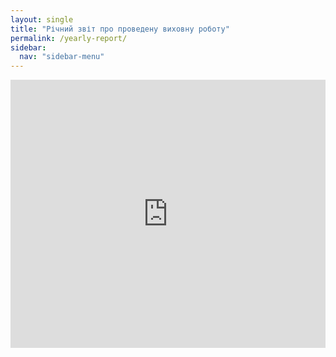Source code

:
 ```yaml
---
layout: single
title: "Річний звіт про проведену виховну роботу"
permalink: /yearly-report/
sidebar:
  nav: "sidebar-menu"
---
```


<div style="left: 0; width: 100%; height: 0; position: relative; padding-bottom: 85.0847%;"><iframe src="https://drive.google.com/file/d/1pWq3NK-0fKuEenx8p2PIa4pLeHD9gKTg/preview" style="border: 0; top: 0; left: 0; width: 100%; height: 100%; position: absolute;" allowfullscreen></iframe></div>
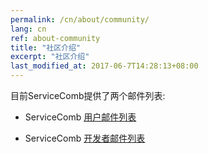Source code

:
 ```yaml
---
permalink: /cn/about/community/
lang: cn
ref: about-community
title: "社区介绍"
excerpt: "社区介绍"
last_modified_at: 2017-06-7T14:28:13+08:00
---
```

目前ServiceComb提供了两个邮件列表:

 * ServiceComb [用户邮件列表](https://groups.google.com/forum/#!forum/servicecomb-users)

 * ServiceComb [开发者邮件列表](https://groups.google.com/forum/#!forum/servicecomb-developers)
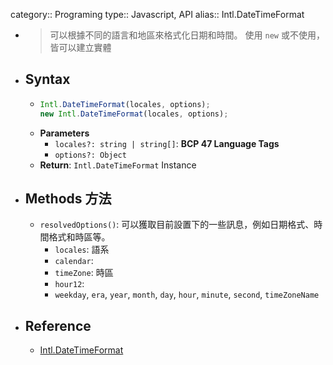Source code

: category:: Programing
type:: Javascript, API
alias:: Intl.DateTimeFormat

- > 可以根據不同的語言和地區來格式化日期和時間。
  > 使用 `new` 或不使用，皆可以建立實體
- ## Syntax
	- ```javascript
	  Intl.DateTimeFormat(locales, options);
	  new Intl.DateTimeFormat(locales, options);
	  ```
	- **Parameters**
		- `locales?: string | string[]`: **BCP 47 Language Tags**
		- `options?: Object`
	- **Return**: `Intl.DateTimeFormat` Instance
- ## Methods 方法
	- `resolvedOptions()`: 可以獲取目前設置下的一些訊息，例如日期格式、時間格式和時區等。
		- `locales`: 語系
		- `calendar`:
		- `timeZone`: 時區
		- `hour12`:
		- `weekday`, `era`, `year`, `month`, `day`, `hour`, `minute`, `second`, `timeZoneName`
- ## Reference
	- [Intl.DateTimeFormat](https://developer.mozilla.org/en-US/docs/Web/JavaScript/Reference/Global_Objects/Intl/DateTimeFormat)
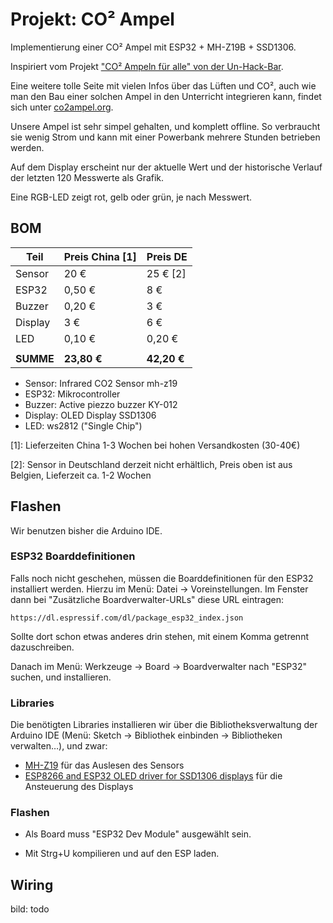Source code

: # Projekt: CO² Ampel

Implementierung einer CO² Ampel mit ESP32 + MH-Z19B + SSD1306.

Inspiriert vom Projekt ["CO² Ampeln für alle" von der Un-Hack-Bar](https://www.un-hack-bar.de/2020/10/25/co2-ampeln-fuer-alle/).

Eine weitere tolle Seite mit vielen Infos über das Lüften und CO², auch wie man den Bau einer solchen Ampel in den Unterricht integrieren kann, findet sich unter [co2ampel.org](https://co2ampel.org).

Unsere Ampel ist sehr simpel gehalten, und komplett offline. So verbraucht sie wenig Strom und kann mit einer Powerbank mehrere Stunden betrieben werden.

Auf dem Display erscheint nur der aktuelle Wert und der historische Verlauf der letzten 120 Messwerte als Grafik.

Eine RGB-LED zeigt rot, gelb oder grün, je nach Messwert.

## BOM


| Teil      | Preis China [1] | Preis DE    |
| --------- | ----------- | ----------- |
| Sensor    | 20 €        | 25 € [2]   |
| ESP32     | 0,50 €      | 8 €         |
| Buzzer    | 0,20 €      | 3 €         |
| Display   | 3 €         | 6 €         |
| LED       | 0,10 €      | 0,20 €      |
|           |             |             |
| **SUMME** | **23,80 €** | **42,20 €** |


* Sensor: Infrared CO2 Sensor	mh-z19
* ESP32: Mikrocontroller
* Buzzer: Active piezzo buzzer KY-012
* Display: OLED Display SSD1306	
* LED: ws2812 ("Single Chip")


[1]: Lieferzeiten China 1-3 Wochen bei hohen Versandkosten (30-40€)

[2]: Sensor in Deutschland derzeit nicht erhältlich, Preis oben ist aus Belgien, Lieferzeit ca. 1-2 Wochen


## Flashen

Wir benutzen bisher die Arduino IDE. 

### ESP32 Boarddefinitionen

Falls noch nicht geschehen, müssen die Boarddefinitionen für den ESP32 installiert werden. Hierzu im Menü: Datei -> Voreinstellungen. Im Fenster dann bei "Zusätzliche Boardverwalter-URLs" diese URL eintragen:

```
https://dl.espressif.com/dl/package_esp32_index.json
```

Sollte dort schon etwas anderes drin stehen, mit einem Komma getrennt dazuschreiben.

Danach im Menü: Werkzeuge -> Board -> Boardverwalter nach "ESP32" suchen, und installieren.

### Libraries

Die benötigten Libraries installieren wir über die Bibliotheksverwaltung der Arduino IDE (Menü: Sketch -> Bibliothek einbinden -> Bibliotheken verwalten…), und zwar:

* [MH-Z19](https://github.com/crisap94/MHZ19) für das Auslesen des Sensors
* [ESP8266 and ESP32 OLED driver for SSD1306 displays](https://github.com/ThingPulse/esp8266-oled-ssd1306) für die Ansteuerung des Displays

### Flashen

* Als Board muss "ESP32 Dev Module" ausgewählt sein.

* Mit Strg+U kompilieren und auf den ESP laden.




## Wiring

bild: todo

- [EXERCISE REQUIREMENTS]
Would you print exactly, and only, the lines of the data above from the line with "Auf dem Display" through the line with "Ansteuerung des Displays", inclusive?

- [TASK SOLUTION]
Auf dem Display erscheint nur der aktuelle Wert und der historische Verlauf der letzten 120 Messwerte als Grafik.

Eine RGB-LED zeigt rot, gelb oder grün, je nach Messwert.

## BOM


| Teil      | Preis China [1] | Preis DE    |
| --------- | ----------- | ----------- |
| Sensor    | 20 €        | 25 € [2]   |
| ESP32     | 0,50 €      | 8 €         |
| Buzzer    | 0,20 €      | 3 €         |
| Display   | 3 €         | 6 €         |
| LED       | 0,10 €      | 0,20 €      |
|           |             |             |
| **SUMME** | **23,80 €** | **42,20 €** |


* Sensor: Infrared CO2 Sensor	mh-z19
* ESP32: Mikrocontroller
* Buzzer: Active piezzo buzzer KY-012
* Display: OLED Display SSD1306	
* LED: ws2812 ("Single Chip")


[1]: Lieferzeiten China 1-3 Wochen bei hohen Versandkosten (30-40€)

[2]: Sensor in Deutschland derzeit nicht erhältlich, Preis oben ist aus Belgien, Lieferzeit ca. 1-2 Wochen


## Flashen

Wir benutzen bisher die Arduino IDE. 

### ESP32 Boarddefinitionen

Falls noch nicht geschehen, müssen die Boarddefinitionen für den ESP32 installiert werden. Hierzu im Menü: Datei -> Voreinstellungen. Im Fenster dann bei "Zusätzliche Boardverwalter-URLs" diese URL eintragen:

```
https://dl.espressif.com/dl/package_esp32_index.json
```

Sollte dort schon etwas anderes drin stehen, mit einem Komma getrennt dazuschreiben.

Danach im Menü: Werkzeuge -> Board -> Boardverwalter nach "ESP32" suchen, und installieren.

### Libraries

Die benötigten Libraries installieren wir über die Bibliotheksverwaltung der Arduino IDE (Menü: Sketch -> Bibliothek einbinden -> Bibliotheken verwalten…), und zwar:

* [MH-Z19](https://github.com/crisap94/MHZ19) für das Auslesen des Sensors
* [ESP8266 and ESP32 OLED driver for SSD1306 displays](https://github.com/ThingPulse/esp8266-oled-ssd1306) für die Ansteuerung des Displays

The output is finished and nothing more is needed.